Personal information
- Full name: Björn Robert Löf
- Date of birth: 9 March 1945 (age 80)
- Place of birth: Stockholm, Sweden
- Position(s): Centre-back

Youth career
- Hammarby IF

Senior career*
- Years: Team / Apps / (Gls)
- 1962–1972: Hammarby IF / 188 / (1)

International career
- Sweden U19 / 1 / (0)
- 1965–1967: Sweden U21 / 5 / (0)

= Björn Löf =

Swedish footballer

Björn "Bönan" Löf (born 9 March 1945) is a Swedish former footballer who played as a centre-back, best known for representing Hammarby IF.

==Club career==
In 1962, at age 17, Löf made his senior debut for Hammarby IF in Allsvenskan, Sweden's top tier.

Löf soon established himself as a regular, and became known as tall centre-back with great heading skills. Between 1965 and 1967, Löf won five caps for the Swedish U21's.

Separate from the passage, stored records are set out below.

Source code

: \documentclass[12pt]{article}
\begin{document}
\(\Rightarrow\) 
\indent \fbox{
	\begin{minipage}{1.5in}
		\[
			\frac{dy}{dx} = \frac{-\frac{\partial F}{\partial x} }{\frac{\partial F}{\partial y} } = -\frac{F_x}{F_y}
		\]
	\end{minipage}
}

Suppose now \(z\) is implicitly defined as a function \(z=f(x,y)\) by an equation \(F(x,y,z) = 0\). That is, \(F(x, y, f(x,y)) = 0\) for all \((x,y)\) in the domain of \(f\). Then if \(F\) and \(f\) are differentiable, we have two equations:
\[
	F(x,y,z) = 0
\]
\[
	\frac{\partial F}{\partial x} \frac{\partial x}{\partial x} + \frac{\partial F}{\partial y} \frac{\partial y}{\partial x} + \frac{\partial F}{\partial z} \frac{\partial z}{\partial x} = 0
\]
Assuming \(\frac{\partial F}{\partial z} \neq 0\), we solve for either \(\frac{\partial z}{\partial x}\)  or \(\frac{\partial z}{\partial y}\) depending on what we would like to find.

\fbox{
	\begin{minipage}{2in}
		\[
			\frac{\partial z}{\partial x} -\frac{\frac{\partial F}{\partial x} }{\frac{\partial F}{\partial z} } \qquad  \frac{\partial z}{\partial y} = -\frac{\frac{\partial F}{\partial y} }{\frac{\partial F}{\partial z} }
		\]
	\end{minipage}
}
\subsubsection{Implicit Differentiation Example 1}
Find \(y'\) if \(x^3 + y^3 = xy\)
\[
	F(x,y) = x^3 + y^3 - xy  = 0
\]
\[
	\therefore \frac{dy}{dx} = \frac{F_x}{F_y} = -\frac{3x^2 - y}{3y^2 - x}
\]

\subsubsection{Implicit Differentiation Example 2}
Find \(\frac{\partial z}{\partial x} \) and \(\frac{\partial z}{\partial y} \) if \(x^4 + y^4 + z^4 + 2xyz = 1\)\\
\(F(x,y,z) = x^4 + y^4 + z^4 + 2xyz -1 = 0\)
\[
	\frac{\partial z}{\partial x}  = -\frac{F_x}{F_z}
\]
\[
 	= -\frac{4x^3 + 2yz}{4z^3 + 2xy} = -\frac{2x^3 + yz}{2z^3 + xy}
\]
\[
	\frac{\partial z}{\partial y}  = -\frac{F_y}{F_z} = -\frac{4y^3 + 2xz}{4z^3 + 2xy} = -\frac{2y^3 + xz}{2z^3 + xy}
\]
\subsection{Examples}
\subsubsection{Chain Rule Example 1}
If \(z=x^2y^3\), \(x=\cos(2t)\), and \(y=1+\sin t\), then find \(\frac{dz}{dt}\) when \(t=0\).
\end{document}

He took a break from playing football in 1969 to study, but returned to Hammarby a year later. At the end of 1972, Löf retired from football definitely, aged 27.

In total, Löf played seven seasons in Allsvenskan and three in Division 2, the second tier, with Hammarby. He made 188 league appearances for the club, scoring one goal.